# Sick of heating problems, going electric- suka rads.



## Giggsey (5 Mar 2010)

For the last five years have had a constant battle with oil heating system.
One leak which required 2 rooms of wooden floors to be dug up, problem with burner (replaced) and expansion vessel (replaced) on separate occasions.....

Before that lived in 3-bed semi with electric storage heaters, and found them to be pretty good.

Starting to have problems with oil in new house again with losing pressure, it may be another leak.

I'm thinking of taking out the rads, close off the pipes and replace with electric radiators.
Read the previous posts about cost of electric heating is more expensive per kw/h - but with reduction in maintenance cost and also Oil price will probably go sky high again….maybe not
  much of a differential.

So found this company website:
[broken link removed]
Radther that night storage they are just thermostat controlled electric rads...as expected there website is very complimentary on there performance.
I've no contact with company. Anyone have experience with them?

Anyone change a oil/gas heating system in large house (18 rads) to electric? Crazy idea?


----------



## Giggsey (8 Mar 2010)

Anyone?....is it so crazy no one has done it before?


----------



## wbbs (8 Mar 2010)

Cant really give you specifics about those rads but was involved in an extension build lately that could not without great difficulty be added to the existing central heating system in house so we put in electric panel radiators with thermostats on them.  Smaller shape than those ones and smooth, cant remember brand name, anyway esb bill has gone astronomical.  It is costing more to heat the extension than to heat the original house, there are 3 radiators, one is a bedroom so it is on thermostat and timer and set at reasonably high level, have turned off one of the others permanently and second one is set to very very low, really just to prevent mould growing!!   Sorry I ever bought them.   So dont know cost per whatever comparision between oil and electricity but from looking at my wallet I can tell you it is definetly costing more.  Cant wait for better weather so can turn them all off.


----------



## Leo (8 Mar 2010)

Giggsey said:


> Read the previous posts about cost of electric heating is more expensive per kw/h - but with reduction in maintenance cost and also Oil price will probably go sky high again….maybe not
> much of a differential.


 
If oil prices rise, electricity will also!



Giggsey said:


> as expected there website is very complimentary on there performance.


 
The site compares their performance against storage heaters! You'd need to work out the difference between them and oil.



Giggsey said:


> Crazy idea?


 
Yes. It'd be a lot cheaper to get someone competent to resolve any outstanding issues with your current setup.


----------



## Soarer (8 Mar 2010)

Leo said:


> If oil prices rise, electricity will also!


 
Short term, yes. 
But in the longer term, the use of renewable energy should reduce the cost of electricity.


----------



## rockofages (8 Mar 2010)

As a rule of thumb, day rate electricity is 4 times the cost of natural gas per kw/h. There are other factors, but that alone is enough to deter me from using electricity for heating.


----------



## Leo (9 Mar 2010)

Soarer said:


> Short term, yes.
> But in the longer term, the use of renewable energy should reduce the cost of electricity.


 
I think the short term here would more than cover the life span of such a heating system. 

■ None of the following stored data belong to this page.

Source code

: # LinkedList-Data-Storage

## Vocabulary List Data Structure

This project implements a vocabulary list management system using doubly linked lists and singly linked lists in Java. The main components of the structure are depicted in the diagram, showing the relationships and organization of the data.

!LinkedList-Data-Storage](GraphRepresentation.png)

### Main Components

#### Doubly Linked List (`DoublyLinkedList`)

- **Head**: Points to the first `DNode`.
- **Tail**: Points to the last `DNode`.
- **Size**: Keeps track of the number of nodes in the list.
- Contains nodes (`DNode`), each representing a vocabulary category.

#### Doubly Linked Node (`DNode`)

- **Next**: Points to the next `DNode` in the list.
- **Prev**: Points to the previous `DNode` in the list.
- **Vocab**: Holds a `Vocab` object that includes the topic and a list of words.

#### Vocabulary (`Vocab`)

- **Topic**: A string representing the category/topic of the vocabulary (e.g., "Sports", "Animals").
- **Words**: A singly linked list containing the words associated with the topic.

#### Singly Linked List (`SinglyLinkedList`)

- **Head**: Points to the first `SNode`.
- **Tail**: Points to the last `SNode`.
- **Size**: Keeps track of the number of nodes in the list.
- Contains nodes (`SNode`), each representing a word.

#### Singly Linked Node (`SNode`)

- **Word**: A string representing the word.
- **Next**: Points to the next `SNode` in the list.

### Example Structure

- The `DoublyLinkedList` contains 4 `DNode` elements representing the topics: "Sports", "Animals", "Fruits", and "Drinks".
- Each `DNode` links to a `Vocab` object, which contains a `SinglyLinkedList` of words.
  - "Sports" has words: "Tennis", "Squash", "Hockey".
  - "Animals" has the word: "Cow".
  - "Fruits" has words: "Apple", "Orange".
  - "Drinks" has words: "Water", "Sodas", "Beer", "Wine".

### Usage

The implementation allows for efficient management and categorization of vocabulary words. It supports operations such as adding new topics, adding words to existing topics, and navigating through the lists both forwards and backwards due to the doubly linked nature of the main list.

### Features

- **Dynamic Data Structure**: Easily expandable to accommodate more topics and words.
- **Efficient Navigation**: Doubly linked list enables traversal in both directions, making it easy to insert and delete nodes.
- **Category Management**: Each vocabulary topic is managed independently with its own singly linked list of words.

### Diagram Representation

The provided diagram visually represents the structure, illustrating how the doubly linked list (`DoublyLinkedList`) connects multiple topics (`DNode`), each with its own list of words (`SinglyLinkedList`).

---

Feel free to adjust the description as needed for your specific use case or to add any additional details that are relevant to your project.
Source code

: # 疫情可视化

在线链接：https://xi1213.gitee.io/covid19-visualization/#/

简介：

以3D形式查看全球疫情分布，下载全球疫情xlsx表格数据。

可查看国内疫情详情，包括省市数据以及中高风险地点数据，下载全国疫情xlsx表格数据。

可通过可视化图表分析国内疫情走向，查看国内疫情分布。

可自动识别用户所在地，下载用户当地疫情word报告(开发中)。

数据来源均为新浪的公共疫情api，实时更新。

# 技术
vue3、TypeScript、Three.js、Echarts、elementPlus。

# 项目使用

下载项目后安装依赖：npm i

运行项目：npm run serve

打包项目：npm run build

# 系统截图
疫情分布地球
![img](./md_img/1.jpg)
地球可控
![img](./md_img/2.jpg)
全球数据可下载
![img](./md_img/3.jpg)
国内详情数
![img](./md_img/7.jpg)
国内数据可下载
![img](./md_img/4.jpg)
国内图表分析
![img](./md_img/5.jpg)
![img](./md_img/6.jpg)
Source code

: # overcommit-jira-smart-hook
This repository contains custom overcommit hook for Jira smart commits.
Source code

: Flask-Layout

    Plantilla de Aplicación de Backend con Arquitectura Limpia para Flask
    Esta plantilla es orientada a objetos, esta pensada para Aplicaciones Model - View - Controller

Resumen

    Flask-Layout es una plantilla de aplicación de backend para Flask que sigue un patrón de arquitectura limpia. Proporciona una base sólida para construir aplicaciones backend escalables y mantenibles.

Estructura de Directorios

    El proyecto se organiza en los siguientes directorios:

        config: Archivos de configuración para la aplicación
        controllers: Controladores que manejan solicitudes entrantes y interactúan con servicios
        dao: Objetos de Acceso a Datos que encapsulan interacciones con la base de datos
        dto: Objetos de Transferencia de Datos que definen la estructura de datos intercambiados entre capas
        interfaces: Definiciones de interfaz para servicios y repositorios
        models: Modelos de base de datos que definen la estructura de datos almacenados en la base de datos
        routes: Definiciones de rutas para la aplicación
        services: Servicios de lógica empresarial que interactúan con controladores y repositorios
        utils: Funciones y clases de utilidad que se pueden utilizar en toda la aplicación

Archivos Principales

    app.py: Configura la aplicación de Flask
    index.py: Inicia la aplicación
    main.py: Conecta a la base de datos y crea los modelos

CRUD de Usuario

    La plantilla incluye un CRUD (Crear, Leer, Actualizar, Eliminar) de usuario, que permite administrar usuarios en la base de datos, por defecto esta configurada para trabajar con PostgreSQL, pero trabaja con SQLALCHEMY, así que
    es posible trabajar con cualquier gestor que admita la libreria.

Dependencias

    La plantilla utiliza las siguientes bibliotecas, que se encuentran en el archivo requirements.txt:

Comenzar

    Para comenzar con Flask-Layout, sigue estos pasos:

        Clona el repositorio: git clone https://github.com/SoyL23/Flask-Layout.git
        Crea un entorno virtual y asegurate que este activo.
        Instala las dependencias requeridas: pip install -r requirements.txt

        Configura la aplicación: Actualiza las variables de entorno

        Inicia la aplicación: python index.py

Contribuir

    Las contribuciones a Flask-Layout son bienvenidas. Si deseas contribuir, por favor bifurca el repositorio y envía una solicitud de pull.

Currently, wind or wave electricity generation costs twice to three times as much as that using fossil fuels, so the use of renewables is actually raising the price of electricity. It'll be a long time before electricity generation using renewable sources is cheaper than the alternatives.
Leo


----------



## Lak (9 Mar 2010)

If you ever came to sell or rent the property then you would be absolutely crucified in a BER rating for electric storage heaters..if you woild currently reach a comfortable C then this would plummett to a (bottom) G or low F at best, who would want to buy a property with the lowest possible energy rating even if in truth it constitutues a false reflection.
BER's are heavily penalised for their electrical consumption.


----------



## Giggsey (10 Mar 2010)

Thanks for feedback.

As said above not a storage heater but an electric radiator.

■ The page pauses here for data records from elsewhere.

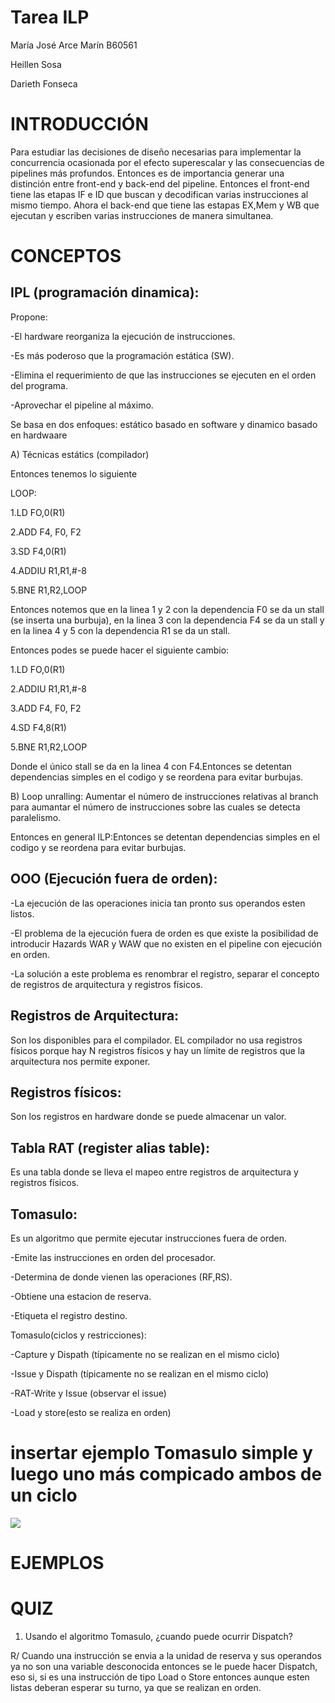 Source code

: # Tarea ILP
María José Arce Marín
B60561

Heillen Sosa

Darieth Fonseca

# INTRODUCCIÓN
Para estudiar las decisiones de diseño necesarias para implementar la concurrencia ocasionada por el efecto superescalar y las consecuencias de pipelines más profundos. Entonces es de importancia generar una distinción entre front-end y back-end del pipeline.
Entonces el front-end tiene las etapas IF e ID que buscan y decodifican varias instrucciones al mismo tiempo. Ahora el back-end que tiene las estapas EX,Mem y WB que ejecutan y escriben varias instrucciones de manera simultanea.


# CONCEPTOS 

## IPL (programación dinamica):

Propone:

-El hardware reorganiza la ejecución de instrucciones.

-Es más poderoso que la programación estática (SW).

-Elimina el requerimiento de que las instrucciones se ejecuten en el orden del programa.

-Aprovechar el pipeline al máximo.

Se basa en dos enfoques: estático basado en software y dinamico basado en hardwaare

A) Técnicas estátics (compilador)

Entonces tenemos lo siguiente

LOOP:

1.LD FO,0(R1)

2.ADD F4, F0, F2

3.SD F4,0(R1)

4.ADDIU R1,R1,#-8

5.BNE R1,R2,LOOP

Entonces notemos que en la linea 1 y 2 con la dependencia F0 se da un stall (se inserta una burbuja), en la linea 3 con la dependencia  F4 se da un stall y en la linea 4 y 5 con la dependencia R1 se da un stall.

Entonces podes se puede hacer el siguiente cambio:

1.LD FO,0(R1)

2.ADDIU R1,R1,#-8

3.ADD F4, F0, F2

4.SD F4,8(R1)

5.BNE R1,R2,LOOP

Donde el único stall se da en la linea 4 con F4.Entonces se detentan dependencias simples en el codigo y se reordena para evitar burbujas.

B) Loop unralling: Aumentar el número de instrucciones relativas al branch para aumantar el número de instrucciones sobre las cuales se detecta paralelismo.

Entonces en general ILP:Entonces se detentan dependencias simples en el codigo y se reordena para evitar burbujas.

## OOO (Ejecución fuera de orden):

-La ejecución de las operaciones inicia tan pronto sus operandos esten listos.

-El problema de la ejecución fuera de orden es que existe la posibilidad de introducir Hazards WAR y WAW que no existen en el pipeline con ejecución en orden.

-La solución a este problema es renombrar el registro, separar el concepto de registros de arquitectura y registros físicos.

## Registros de Arquitectura:

Son los disponibles para el compilador. EL compilador no usa registros físicos porque hay N registros físicos y hay un límite de registros que la arquitectura nos permite exponer.

## Registros físicos:

Son los registros en hardware donde se puede almacenar un valor.

## Tabla RAT (register alias table):

Es una tabla donde se lleva el mapeo entre registros de arquitectura y registros físicos.

## Tomasulo:

Es un algoritmo que permite ejecutar instrucciones fuera de orden.

-Emite las instrucciones en orden del procesador.

-Determina de donde vienen las operaciones (RF,RS).

-Obtiene una estacion de reserva.

-Etiqueta el registro destino.

Tomasulo(ciclos y restricciones):

-Capture y Dispath (típicamente no se realizan en el mismo ciclo)

-Issue y Dispath (típicamente no se realizan en el mismo ciclo)

-RAT-Write y Issue (observar el issue)

-Load y store(esto se realiza en orden)


# insertar ejemplo Tomasulo simple y luego uno más compicado ambos de un ciclo


<img src="https://render.githubusercontent.com/render/math?math=-Acos[2\pi ft] ">

# EJEMPLOS
# QUIZ
1. Usando el algoritmo Tomasulo, ¿cuando puede ocurrir Dispatch?

R/ Cuando una instrucción se envia a la unidad de reserva y sus operandos ya no son una variable desconocida entonces se le puede hacer Dispatch, eso si, si es una instrucción de tipo Load o Store entonces aunque esten listas deberan esperar su turno, ya que se realizan en orden.







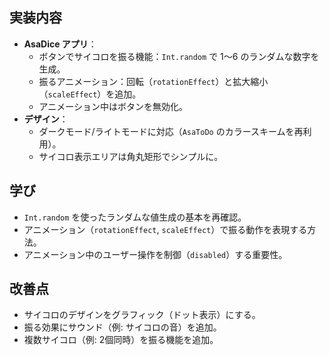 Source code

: ## 実装内容
- **AsaDice アプリ**：
  - ボタンでサイコロを振る機能：`Int.random` で 1〜6 のランダムな数字を生成。
  - 振るアニメーション：回転（`rotationEffect`）と拡大縮小（`scaleEffect`）を追加。
  - アニメーション中はボタンを無効化。
- **デザイン**：
  - ダークモード/ライトモードに対応（`AsaToDo` のカラースキームを再利用）。
  - サイコロ表示エリアは角丸矩形でシンプルに。

## 学び
- `Int.random` を使ったランダムな値生成の基本を再確認。
- アニメーション（`rotationEffect`, `scaleEffect`）で振る動作を表現する方法。
- アニメーション中のユーザー操作を制御（`disabled`）する重要性。

## 改善点
- サイコロのデザインをグラフィック（ドット表示）にする。
- 振る効果にサウンド（例: サイコロの音）を追加。
- 複数サイコロ（例: 2個同時）を振る機能を追加。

Anyway I knew this was a long shot. The idea of no boiler/pipes seems advantageous but got an approx price of ~500 euro for one rad, so replacing 18 of them is never going to happen.

Will get current system fixed and work on.


----------



## CarolineF (27 Apr 2010)

I have the Suka heaters!!!
Renovated an old house last year and didnt want to rip out the original floor boards so bit the bullet and went for Suka.
No complaints whatsoever - in or around the same price I paid for gas bills in the other house last year, allowing for the fact that this winter was so bad!
Two comments though - there's no one in the house all day so the house isn't heated then; I presume a stay-at-home situaiton would cost far more. And secondly, it is a child-free house so only the rooms being used are being heated i.e. sitting room/diningkitchen, bedroom. Other rooms and hall on very low, just to take the chill off.
That being said, they're no-maintenance, look cute andsince they're not costing me a fortune I'm happy!
Got them installed by a crowd in Meath, guy caled Mahon, can't remember their name but very professional and efficient service, they fitted them all.
Hope that helps, feel free to pm me with any more queries 
Caroline


----------



## galwaytt (27 Apr 2010)

legs-akimbo said:


> If you ever came to sell or rent the property then you would be absolutely crucified in a BER rating for electric storage heaters.........BER's are heavily penalised for their electrical consumption.


 
...true, but long term, with ESB prices being the way they are, and are going to go, I think electric heating for domestic purposes is completely the wrong way to go.


----------